Book Review: Cosmochemistry, by Harry McSween and Gary Huss

Chemistry is the study of the building blocks of the universe, and how they interact. But, in my experience, few chemistry texts spend much time explaining where all this stuff came from. There's a whole space science discipline called "cosmochemistry" that involves studying what planets, meteorites, and stars are made of, in what abundances, in order to tell the very earliest parts of the story of how we got here. But the work in this field has always been an impenetrable sea of letters and numbers to me.

Hap McSween and Gary Huss' Cosmochemistry is going to change that. The text is engaging and very accessible. Its introductory chapters provide a bridge between my last contact with chemistry (a college intro course) and the current state of the field. For example, the second chapter, on nuclides and elements, goes all the way back to the basics with definitions of atoms, isotopes, elements, and the periodic table. But McSween and Huss make it worth my while to read even this most basic review. They slice and dice the periodic table in ways different from a standard chemical textbook, comparing properties of the elements that are more meaningful in geological or astronomical contexts (and they explain why geology and astronomy require different takes on chemistry). A chapter on the origins of the elements explains how stars produce the stuff of the universe; the next two chapters examine which stuff our corner of the universe is made of.

There are chapters on presolar grains; meteorites; cosmochemical and geochemical fractionation; radioisotope chronology; volatile elements; asteroids; comets; planets (the Moon and Mars as case studies); and finally, a chapter drawing on all of the preceding work to tell the current stories for how the solar system came to be. An appendix provides brief explanations of a couple of dozen different analytical techniques commonly used in cosmochemistry. The authors do an excellent job of separating the factual (e.g. observed elemental abundances) from the interpretations that explain these observations, and they clearly indicate where there is more or less uncertainty about those interpretations.

The book's chapters are divided into many short sections with bold headers, ranging in length from a single paragraph to just a few pages, which makes it extremely easy to use as a reference. My one complaint here is that the index is not very detailed. But the chapters are so rigorously organized that perhaps a more detailed index would be redundant. Each chapter closes with several review questions helpful for checking your understanding of the chapter, as well as one or two mini-reviews of suggested works for further reading, and a list of references.

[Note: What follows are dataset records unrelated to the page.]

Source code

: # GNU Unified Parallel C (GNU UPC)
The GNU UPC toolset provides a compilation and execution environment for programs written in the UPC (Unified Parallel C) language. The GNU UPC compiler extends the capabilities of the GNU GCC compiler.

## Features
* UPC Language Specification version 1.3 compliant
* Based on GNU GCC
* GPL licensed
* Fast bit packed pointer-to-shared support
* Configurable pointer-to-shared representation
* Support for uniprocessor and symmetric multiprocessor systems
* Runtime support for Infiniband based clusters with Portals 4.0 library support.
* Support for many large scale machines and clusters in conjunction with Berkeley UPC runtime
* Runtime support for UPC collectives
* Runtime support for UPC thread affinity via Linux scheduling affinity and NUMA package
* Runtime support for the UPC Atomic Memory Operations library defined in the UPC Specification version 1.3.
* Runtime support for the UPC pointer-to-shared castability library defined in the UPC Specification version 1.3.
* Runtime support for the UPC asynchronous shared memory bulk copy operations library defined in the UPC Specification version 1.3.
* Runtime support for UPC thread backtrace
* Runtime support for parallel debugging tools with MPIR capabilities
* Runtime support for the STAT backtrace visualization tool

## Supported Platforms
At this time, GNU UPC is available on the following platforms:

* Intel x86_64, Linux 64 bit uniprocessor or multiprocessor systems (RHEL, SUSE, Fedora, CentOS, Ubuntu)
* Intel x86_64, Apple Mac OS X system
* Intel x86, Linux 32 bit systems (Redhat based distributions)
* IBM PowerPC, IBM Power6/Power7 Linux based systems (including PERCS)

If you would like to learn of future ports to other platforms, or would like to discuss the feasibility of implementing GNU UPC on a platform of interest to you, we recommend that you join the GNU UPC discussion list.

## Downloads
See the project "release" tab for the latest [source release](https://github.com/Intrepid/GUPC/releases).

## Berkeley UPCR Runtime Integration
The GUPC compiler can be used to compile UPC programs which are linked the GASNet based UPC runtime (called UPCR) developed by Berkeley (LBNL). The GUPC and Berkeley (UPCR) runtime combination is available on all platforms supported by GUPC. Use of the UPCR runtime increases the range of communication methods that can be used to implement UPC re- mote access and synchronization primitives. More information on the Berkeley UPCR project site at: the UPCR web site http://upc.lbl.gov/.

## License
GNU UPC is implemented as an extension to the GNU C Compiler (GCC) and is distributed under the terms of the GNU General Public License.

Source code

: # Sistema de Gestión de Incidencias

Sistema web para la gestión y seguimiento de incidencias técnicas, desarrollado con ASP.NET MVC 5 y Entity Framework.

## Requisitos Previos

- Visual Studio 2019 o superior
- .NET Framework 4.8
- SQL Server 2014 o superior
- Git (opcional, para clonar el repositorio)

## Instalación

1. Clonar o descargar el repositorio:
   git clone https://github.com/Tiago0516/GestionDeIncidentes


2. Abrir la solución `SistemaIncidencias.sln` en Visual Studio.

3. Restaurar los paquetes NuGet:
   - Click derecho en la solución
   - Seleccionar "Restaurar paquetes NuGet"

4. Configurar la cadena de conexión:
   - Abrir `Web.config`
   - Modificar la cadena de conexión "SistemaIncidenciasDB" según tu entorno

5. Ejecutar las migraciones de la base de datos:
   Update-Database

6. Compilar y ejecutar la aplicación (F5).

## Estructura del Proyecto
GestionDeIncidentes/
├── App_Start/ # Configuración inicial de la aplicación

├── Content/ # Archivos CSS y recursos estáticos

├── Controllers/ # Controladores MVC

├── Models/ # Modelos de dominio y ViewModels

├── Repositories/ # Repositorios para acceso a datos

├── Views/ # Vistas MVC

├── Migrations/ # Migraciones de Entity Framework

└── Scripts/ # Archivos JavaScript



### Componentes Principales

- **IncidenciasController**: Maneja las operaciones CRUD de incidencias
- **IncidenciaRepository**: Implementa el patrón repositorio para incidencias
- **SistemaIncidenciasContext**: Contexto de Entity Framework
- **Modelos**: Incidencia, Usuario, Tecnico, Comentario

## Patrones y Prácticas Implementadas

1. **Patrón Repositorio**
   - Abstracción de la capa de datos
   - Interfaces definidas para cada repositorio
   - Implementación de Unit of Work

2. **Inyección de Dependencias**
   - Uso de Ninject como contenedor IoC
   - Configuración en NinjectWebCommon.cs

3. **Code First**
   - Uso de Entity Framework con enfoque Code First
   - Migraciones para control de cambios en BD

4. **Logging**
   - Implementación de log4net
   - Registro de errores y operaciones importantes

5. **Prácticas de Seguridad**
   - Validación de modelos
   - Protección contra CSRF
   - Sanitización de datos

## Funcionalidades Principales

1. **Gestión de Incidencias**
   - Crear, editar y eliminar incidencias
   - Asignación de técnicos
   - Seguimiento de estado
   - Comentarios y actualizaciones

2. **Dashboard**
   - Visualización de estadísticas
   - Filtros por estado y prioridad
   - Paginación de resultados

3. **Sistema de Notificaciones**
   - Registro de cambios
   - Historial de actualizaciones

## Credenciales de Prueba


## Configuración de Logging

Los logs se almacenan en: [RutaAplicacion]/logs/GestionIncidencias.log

McSween and Huss tell lots of great stories about the people involved in solving some of the mysteries of the solar system's formation, both past and recent. For the most part, these stories are contained in boxes separate from the main text, giving the reader a choice between focusing on the main scientific point or reading about the often circuitous paths by which we have arrived (or not arrived) at explanations. Also contained in boxes are sections that drill down into interesting details that go beyond the scope of the main text  -- for example, oxygen isotopes in the Sun, or the common minerals in meteorites --  which is, I think, a great device for including useful information while preventing it from derailing a chapter.

When I reviewed Jay Melosh's textbook Planetary Surface Processes last year, I concluded:

Ultimately, this is a physics text, so it does not go into much detail on the chemistry of the solar system except where it most directly affects physical processes. I would love to see another book that takes the same organizational approach as Planetary Surface Processes, beginning with the composition of the nebula that formed the solar system, and walking through the chemical processes, major to minor, that differentiated this primordial cloud into the diverse compositions of planets, moons, cores, mantles, crusts, atmospheres, and dust that we see today. Who's going to write that one?

I want to thank Jennifer Piatek for pointing me to Cosmochemistry in a comment on that post! It's exactly what I was looking for. Now I need a textbook on space geomorphology, which I believe exists in Ron Greeley's posthumously published book, Introduction to Planetary Geomorphology, set for an April 30 release. I don't even need to review that to know it's going to be excellent...which is good, because I received a notice from Cambridge last week that my requested free advance review copy is "backordered"!